NUESTRA INOLVIDABLE PECA
No soy un buen copiloto para ningún chofer, menos aún para el distraído Osiel. La noche está más fría que nunca, el cielo con estos negros nubarrones presagia lluvia. Reímos con todas las ganas de nuestra innegable desorientación geográfica. Buscamos la Avenida Vicuña Mackenna, esta tremenda arteria que se esconde ante nuestros mismísimos y despistados ojos. Reímos con nerviosismo, ninguno de los dos lo admite. Vamos a encontrarnos con el pasado de un sopetón. Después de varios llamados telefónicos encontramos por fin la ruta. Estaré en la salida del metro, visto una parca celeste, nos responde al celular una voz cordial, con un acento indefinido.
Ahí está le grito a mi amigo, no es que la haya reconocido, pero es ella. Su figura pequeña, armoniosa a pesar de la gruesa parca celeste que la envuelve. Reconoce el camión que le ha descrito Osiel, nos pide rodear la plaza, camina lentamente junto al vehículo, enfilamos hacia una angosta y oscura calle. Me bajo rápidamente, la abrazo, escudriño sus facciones en la penumbra, le acaricio su rostro, mis dedos inconcientemente se deslizan por los surcos de las cicatrices que recorren su mentón y su cuello.
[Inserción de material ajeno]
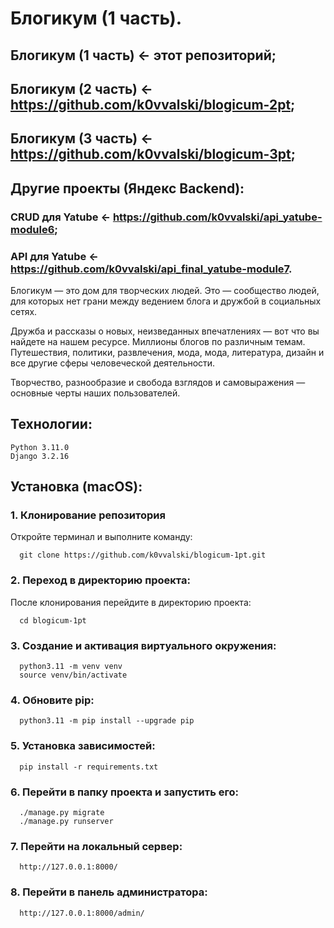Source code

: # Блогикум (1 часть).
## Блогикум (1 часть) <- этот репозиторий;
## Блогикум (2 часть) <- https://github.com/k0vvalski/blogicum-2pt;
## Блогикум (3 часть) <- https://github.com/k0vvalski/blogicum-3pt;
## Другие проекты (Яндекс Backend):
### CRUD для Yatube <- https://github.com/k0vvalski/api_yatube-module6;
### API для Yatube <- https://github.com/k0vvalski/api_final_yatube-module7.

Блогикум — это дом для творческих людей. Это — сообщество людей, для которых нет грани между ведением блога и дружбой в социальных сетях.

Дружба и рассказы о новых, неизведанных впечатлениях — вот что вы найдете на нашем ресурсе. Миллионы блогов по различным темам. Путешествия, политики, развлечения, мода, мода, литература, дизайн и все другие сферы человеческой деятельности.

Творчество, разнообразие и свобода взглядов и самовыражения — основные черты наших пользователей.

## Технологии:
```
Python 3.11.0
Django 3.2.16
```
## Установка (macOS):
### 1. Клонирование репозитория
Откройте терминал и выполните команду: 
```
  git clone https://github.com/k0vvalski/blogicum-1pt.git
```
### 2. Переход в директорию проекта:
После клонирования перейдите в директорию проекта: 
```
  cd blogicum-1pt
```
### 3. Создание и активация виртуального окружения:
```
  python3.11 -m venv venv  
  source venv/bin/activate
```
### 4. Обновите pip:  
```
  python3.11 -m pip install --upgrade pip
```
### 5. Установка зависимостей:
```
  pip install -r requirements.txt
```
### 6. Перейти в папку проекта и запустить его:
```
  ./manage.py migrate  
  ./manage.py runserver
```
### 7. Перейти на локальный сервер:
```
  http://127.0.0.1:8000/
```
### 8. Перейти в панель администратора:
```
  http://127.0.0.1:8000/admin/  
```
Mi compañero impaciente la abraza varias veces y así nos miramos los tres como dudando de que sea real este esperado encuentro.
Es una pequeña casa de madera, su antejardín está en sombras, haciéndole el quite a los charcos y a un juguetón perro Colie, nos adentramos al hogar de sus padres. Nos miramos nuevamente, nos reconocemos, ya con toda la luz artificial de las lámparas. Eres tú, recuerdo tus ojos, me dices. Estoy fea y gorda contesto. Osiel la observa con su cara llena de amor y de bondad, seguimos los tres de pie, sin hacer caso de los amistosos requerimientos de su hermana menor y de sus amorosos padres. Por fin, después de estrecharla y besarla nuevamente, nos sentamos alrededor de una silenciosa estufa.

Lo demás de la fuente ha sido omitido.